* Records to process *
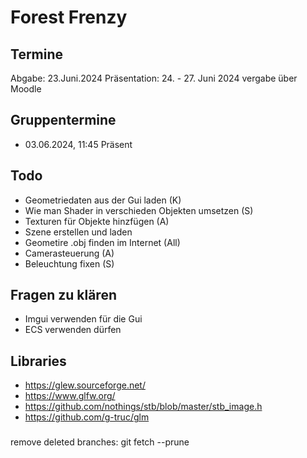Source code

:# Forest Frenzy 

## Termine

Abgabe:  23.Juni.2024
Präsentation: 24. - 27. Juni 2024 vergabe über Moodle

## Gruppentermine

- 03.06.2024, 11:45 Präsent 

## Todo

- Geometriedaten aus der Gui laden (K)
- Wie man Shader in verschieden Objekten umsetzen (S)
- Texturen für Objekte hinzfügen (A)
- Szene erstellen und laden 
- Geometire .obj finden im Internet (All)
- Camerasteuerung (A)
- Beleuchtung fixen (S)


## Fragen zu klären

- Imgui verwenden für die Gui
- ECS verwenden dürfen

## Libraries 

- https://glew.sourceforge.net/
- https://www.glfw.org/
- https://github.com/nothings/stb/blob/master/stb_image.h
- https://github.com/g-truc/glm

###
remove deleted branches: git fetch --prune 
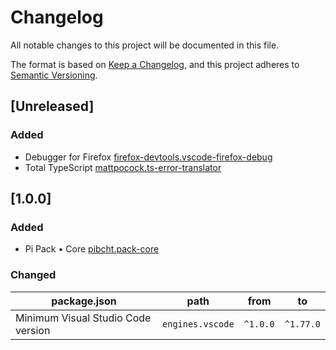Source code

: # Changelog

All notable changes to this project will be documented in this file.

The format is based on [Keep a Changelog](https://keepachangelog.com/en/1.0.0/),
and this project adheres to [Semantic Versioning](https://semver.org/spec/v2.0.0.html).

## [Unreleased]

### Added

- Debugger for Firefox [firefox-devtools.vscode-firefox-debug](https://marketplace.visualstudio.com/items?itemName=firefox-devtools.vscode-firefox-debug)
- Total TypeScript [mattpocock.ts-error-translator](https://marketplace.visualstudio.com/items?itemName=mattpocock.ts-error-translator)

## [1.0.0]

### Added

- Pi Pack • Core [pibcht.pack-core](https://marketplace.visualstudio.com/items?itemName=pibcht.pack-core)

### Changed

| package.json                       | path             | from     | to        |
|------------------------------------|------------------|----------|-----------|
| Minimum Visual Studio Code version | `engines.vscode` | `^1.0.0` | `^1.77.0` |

...

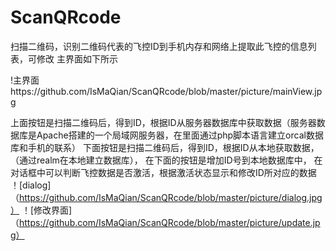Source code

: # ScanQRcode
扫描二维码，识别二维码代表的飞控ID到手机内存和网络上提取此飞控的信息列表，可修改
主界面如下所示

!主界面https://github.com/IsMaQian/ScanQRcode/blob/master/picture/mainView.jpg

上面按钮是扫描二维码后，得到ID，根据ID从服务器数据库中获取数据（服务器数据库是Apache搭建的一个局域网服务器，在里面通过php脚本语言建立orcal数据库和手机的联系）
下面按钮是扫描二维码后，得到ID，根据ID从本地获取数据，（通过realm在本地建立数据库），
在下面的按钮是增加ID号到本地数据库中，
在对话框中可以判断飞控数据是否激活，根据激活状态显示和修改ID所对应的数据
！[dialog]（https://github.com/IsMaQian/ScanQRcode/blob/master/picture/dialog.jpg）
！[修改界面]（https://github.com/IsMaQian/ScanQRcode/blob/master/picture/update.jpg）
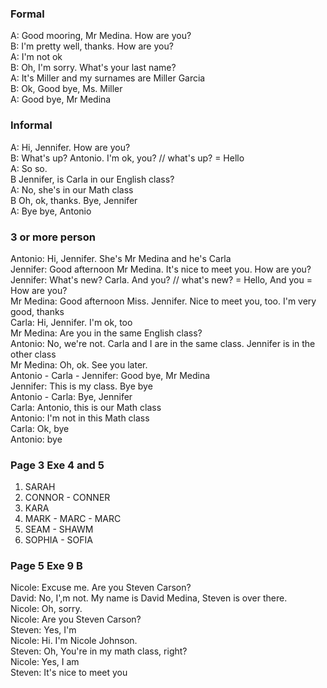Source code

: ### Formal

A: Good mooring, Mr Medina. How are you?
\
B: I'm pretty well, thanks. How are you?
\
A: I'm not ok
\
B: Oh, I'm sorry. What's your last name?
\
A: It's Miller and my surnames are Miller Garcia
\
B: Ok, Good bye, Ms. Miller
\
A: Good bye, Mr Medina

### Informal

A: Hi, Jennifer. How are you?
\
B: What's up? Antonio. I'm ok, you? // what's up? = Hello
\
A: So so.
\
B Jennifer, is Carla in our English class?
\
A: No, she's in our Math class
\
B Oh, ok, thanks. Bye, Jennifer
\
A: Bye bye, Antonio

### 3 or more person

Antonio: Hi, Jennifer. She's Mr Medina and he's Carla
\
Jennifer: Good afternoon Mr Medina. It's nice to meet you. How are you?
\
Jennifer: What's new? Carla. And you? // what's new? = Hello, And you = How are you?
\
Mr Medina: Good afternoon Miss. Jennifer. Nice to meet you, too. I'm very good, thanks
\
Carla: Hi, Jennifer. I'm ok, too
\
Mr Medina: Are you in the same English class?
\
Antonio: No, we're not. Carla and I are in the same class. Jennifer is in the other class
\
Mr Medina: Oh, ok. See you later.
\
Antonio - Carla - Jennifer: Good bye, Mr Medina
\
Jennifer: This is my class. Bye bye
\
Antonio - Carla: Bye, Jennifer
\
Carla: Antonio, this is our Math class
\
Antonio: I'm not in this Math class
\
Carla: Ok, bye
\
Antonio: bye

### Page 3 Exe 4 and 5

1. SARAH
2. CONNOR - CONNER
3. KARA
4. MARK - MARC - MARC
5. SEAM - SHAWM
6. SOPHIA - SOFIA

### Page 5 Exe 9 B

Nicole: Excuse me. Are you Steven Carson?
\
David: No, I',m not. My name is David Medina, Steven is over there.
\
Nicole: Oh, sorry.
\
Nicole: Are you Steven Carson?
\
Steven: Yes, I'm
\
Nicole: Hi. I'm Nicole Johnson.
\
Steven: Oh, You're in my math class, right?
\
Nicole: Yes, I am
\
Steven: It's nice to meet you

* Brief *
Once you find the line with "Steven: Oh, You're in my math class, right?" in the entries above, output it and each line after it up to and including the line with "Steven: It's nice to meet you", and nothing else.

* Expected output *
Steven: Oh, You're in my math class, right?
\
Nicole: Yes, I am
\
Steven: It's nice to meet you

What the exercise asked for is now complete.